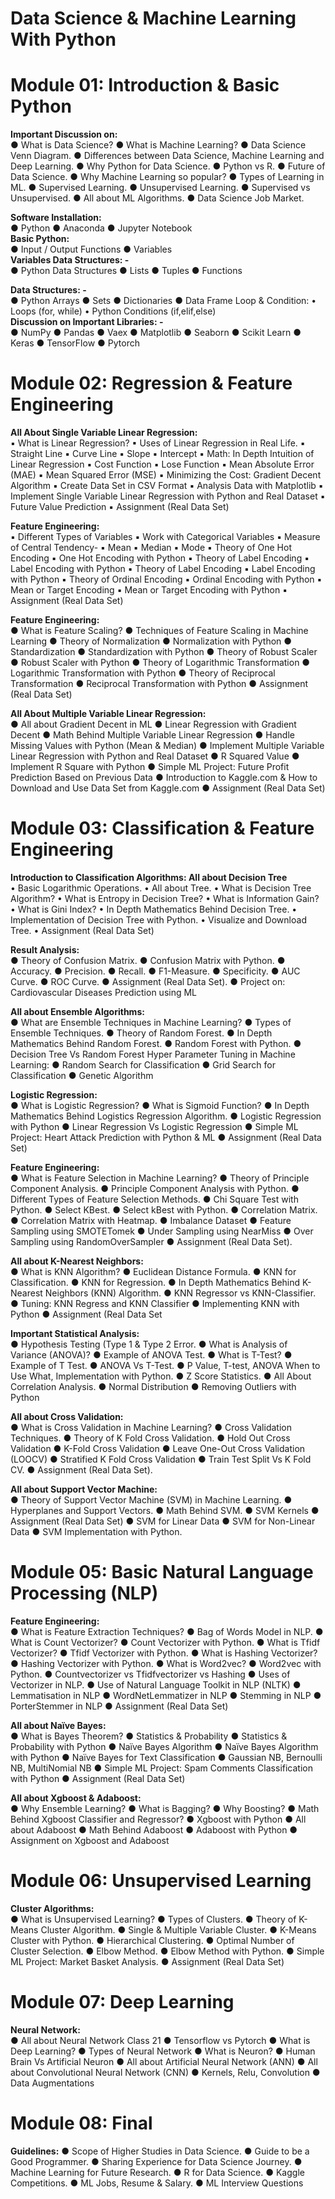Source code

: # Data Science & Machine Learning With Python
# Module 01: Introduction & Basic Python
<b>Important Discussion on:</b> <br>
● What is Data Science?
● What is Machine Learning?
● Data Science Venn Diagram.
● Differences between Data Science, Machine Learning and Deep Learning.
● Why Python for Data Science.
● Python vs R.
● Future of Data Science.
● Why Machine Learning so popular?
● Types of Learning in ML.
● Supervised Learning.
● Unsupervised Learning.
● Supervised vs Unsupervised.
● All about ML Algorithms.
● Data Science Job Market.

<b>Software Installation:</b><br>
● Python
● Anaconda 
● Jupyter Notebook <br>
<b>Basic Python:</b><br>
● Input / Output Functions
● Variables <br>
<b>Variables Data Structures: -</b><br>
● Python Data Structures
● Lists
● Tuples
● Functions

<b>Data Structures: -</b><br>
● Python Arrays
● Sets
● Dictionaries
● Data Frame Loop & Condition:
• Loops (for, while)
• Python Conditions (if,elif,else) <br>
<b>Discussion on Important Libraries: -</b><br>
● NumPy
● Pandas
● Vaex
● Matplotlib
● Seaborn
● Scikit Learn
● Keras
● TensorFlow
● Pytorch
# Module 02: Regression & Feature Engineering
<b>All About Single Variable Linear Regression:</b><br>
▪ What is Linear Regression?
▪ Uses of Linear Regression in Real Life.
▪ Straight Line
▪ Curve Line
▪ Slope
▪ Intercept
▪ Math: In Depth Intuition of Linear Regression
▪ Cost Function
▪ Lose Function
▪ Mean Absolute Error (MAE)
▪ Mean Squared Error (MSE)
▪ Minimizing the Cost: Gradient Decent Algorithm
▪ Create Data Set in CSV Format
▪ Analysis Data with Matplotlib
▪ Implement Single Variable Linear Regression with Python and Real Dataset
▪ Future Value Prediction
▪ Assignment (Real Data Set)

<b>Feature Engineering:</b><br>
▪ Different Types of Variables
▪ Work with Categorical Variables
▪ Measure of Central Tendency-
▪ Mean
▪ Median
▪ Mode
▪ Theory of One Hot Encoding
▪ One Hot Encoding with Python
▪ Theory of Label Encoding
▪ Label Encoding with Python
▪ Theory of Label Encoding
▪ Label Encoding with Python
▪ Theory of Ordinal Encoding
▪ Ordinal Encoding with Python
▪ Mean or Target Encoding
▪ Mean or Target Encoding with Python
▪ Assignment (Real Data Set) <br>

<b>Feature Engineering:</b><br>
● What is Feature Scaling?
● Techniques of Feature Scaling in Machine Learning
● Theory of Normalization
● Normalization with Python
● Standardization
● Standardization with Python
● Theory of Robust Scaler
● Robust Scaler with Python
● Theory of Logarithmic Transformation
● Logarithmic Transformation with Python
● Theory of Reciprocal Transformation
● Reciprocal Transformation with Python
● Assignment (Real Data Set) <br>

<b>All About Multiple Variable Linear Regression:</b><br>
● All about Gradient Decent in ML
● Linear Regression with Gradient Decent
● Math Behind Multiple Variable Linear Regression
● Handle Missing Values with Python (Mean & Median)
● Implement Multiple Variable Linear Regression with Python and Real Dataset
● R Squared Value
● Implement R Square with Python
● Simple ML Project: Future Profit Prediction Based on Previous Data
● Introduction to Kaggle.com & How to Download and Use Data Set
from Kaggle.com
● Assignment (Real Data Set)

# Module 03: Classification & Feature Engineering
<b>Introduction to Classification Algorithms: All about Decision Tree </b><br>
• Basic Logarithmic Operations.
• All about Tree.
• What is Decision Tree Algorithm?
• What is Entropy in Decision Tree?
• What is Information Gain?
• What is Gini Index?
• In Depth Mathematics Behind Decision Tree.
• Implementation of Decision Tree with Python.
• Visualize and Download Tree.
• Assignment (Real Data Set)  <br>

<b>Result Analysis:</b><br>
● Theory of Confusion Matrix.
● Confusion Matrix with Python.
● Accuracy.
● Precision.
● Recall.
● F1-Measure.
● Specificity.
● AUC Curve.
● ROC Curve.
● Assignment (Real Data Set).
● Project on: Cardiovascular Diseases Prediction using ML <br>

<b>All about Ensemble Algorithms:</b><br>
● What are Ensemble Techniques in Machine Learning?
● Types of Ensemble Techniques.
● Theory of Random Forest.
● In Depth Mathematics Behind Random Forest.
● Random Forest with Python.
● Decision Tree Vs Random Forest
Hyper Parameter Tuning in Machine Learning:
● Random Search for Classification
● Grid Search for Classification
● Genetic Algorithm  <br>

<b>Logistic Regression: </b><br>
● What is Logistic Regression?
● What is Sigmoid Function?
● In Depth Mathematics Behind Logistics Regression Algorithm.
● Logistic Regression with Python
● Linear Regression Vs Logistic Regression
● Simple ML Project: Heart Attack Prediction with Python & ML
● Assignment (Real Data Set) <br>

<b>Feature Engineering:</b> <br>
● What is Feature Selection in Machine Learning?
● Theory of Principle Component Analysis.
● Principle Component Analysis with Python.
● Different Types of Feature Selection Methods.
● Chi Square Test with Python.
● Select KBest.
● Select kBest with Python.
● Correlation Matrix.
● Correlation Matrix with Heatmap.
● Imbalance Dataset
● Feature Sampling using SMOTETomek
● Under Sampling using NearMiss
● Over Sampling using RandomOverSampler
● Assignment (Real Data Set). <br>

<b>All about K-Nearest Neighbors:</b><br>
● What is KNN Algorithm?
● Euclidean Distance Formula.
● KNN for Classification.
● KNN for Regression.
● In Depth Mathematics Behind K-Nearest Neighbors (KNN)
Algorithm.
● KNN Regressor vs KNN-Classifier.
● Tuning: KNN Regress and KNN Classifier
● Implementing KNN with Python
● Assignment (Real Data Set <br>

<b>Important Statistical Analysis:</b><br>
● Hypothesis Testing (Type 1 & Type 2 Error.
● What is Analysis of Variance (ANOVA)?
● Example of ANOVA Test.
● What is T-Test?
● Example of T Test.
● ANOVA Vs T-Test.
● P Value, T-test, ANOVA When to Use What, Implementation with
Python.
● Z Score Statistics.
● All About Correlation Analysis.
● Normal Distribution
● Removing Outliers with Python <br>

<b>All about Cross Validation:</b> <br>
● What is Cross Validation in Machine Learning?
● Cross Validation Techniques.
● Theory of K Fold Cross Validation.
● Hold Out Cross Validation
● K-Fold Cross Validation
● Leave One-Out Cross Validation (LOOCV)
● Stratified K Fold Cross Validation
● Train Test Split Vs K Fold CV.
● Assignment (Real Data Set). <br>

<b>All about Support Vector Machine:</b><br>
● Theory of Support Vector Machine (SVM) in Machine Learning.
● Hyperplanes and Support Vectors.
● Math Behind SVM.
● SVM Kernels
● Assignment (Real Data Set)
● SVM for Linear Data
● SVM for Non-Linear Data
● SVM Implementation with Python.<br>

# Module 05: Basic Natural Language Processing (NLP)
<b>Feature Engineering:</b> <br>
● What is Feature Extraction Techniques?
● Bag of Words Model in NLP.
● What is Count Vectorizer?
● Count Vectorizer with Python.
● What is Tfidf Vectorizer?
● Tfidf Vectorizer with Python.
● What is Hashing Vectorizer?
● Hashing Vectorizer with Python.
● What is Word2vec?
● Word2vec with Python.
● Countvectorizer vs Tfidfvectorizer vs Hashing
● Uses of Vectorizer in NLP.
● Use of Natural Language Toolkit in NLP (NLTK)
● Lemmatisation in NLP
● WordNetLemmatizer in NLP
● Stemming in NLP
● PorterStemmer in NLP
● Assignment (Real Data Set) <br>

<b>All about Naïve Bayes:</b><br>
● What is Bayes Theorem?
● Statistics & Probability
● Statistics & Probability with Python
● Naïve Bayes Algorithm
● Naïve Bayes Algorithm with Python
● Naïve Bayes for Text Classification
● Gaussian NB, Bernoulli NB, MultiNomial NB
● Simple ML Project: Spam Comments Classification with Python
● Assignment (Real Data Set) <br>

<b>All about Xgboost & Adaboost:</b><br>
● Why Ensemble Learning?
● What is Bagging?
● Why Boosting?
● Math Behind Xgboost Classifier and Regressor?
● Xgboost with Python
● All about Adaboost
● Math Behind Adaboost
● Adaboost with Python
● Assignment on Xgboost and Adaboost <br>

# Module 06: Unsupervised Learning
<b>Cluster Algorithms:</b><br>
● What is Unsupervised Learning?
● Types of Clusters.
● Theory of K-Means Cluster Algorithm.
● Single & Multiple Variable Cluster.
● K-Means Cluster with Python.
● Hierarchical Clustering.
● Optimal Number of Cluster Selection.
● Elbow Method.
● Elbow Method with Python.
● Simple ML Project: Market Basket Analysis.
● Assignment (Real Data Set) <br>

# Module 07: Deep Learning
<b>Neural Network:</b><br>
● All about Neural Network
Class 21
● Tensorflow vs Pytorch
● What is Deep Learning?
● Types of Neural Network
● What is Neuron?
● Human Brain Vs Artificial Neuron
● All about Artificial Neural Network (ANN)
● All about Convolutional Neural Network (CNN)
● Kernels, Relu, Convolution
● Data Augmentations <br>

# Module 08: Final
<b>Guidelines:</b>
● Scope of Higher Studies in Data Science.
● Guide to be a Good Programmer.
● Sharing Experience for Data Science Journey.
● Machine Learning for Future Research.
● R for Data Science.
● Kaggle Competitions.
● ML Jobs, Resume & Salary.
● ML Interview Questions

*-*-*

Instructions to follow:
I would like you to report every line in the listing above that contains "Implementation".

Answer space:
• Implementation of Decision Tree with Python.
● P Value, T-test, ANOVA When to Use What, Implementation with
● SVM Implementation with Python.<br>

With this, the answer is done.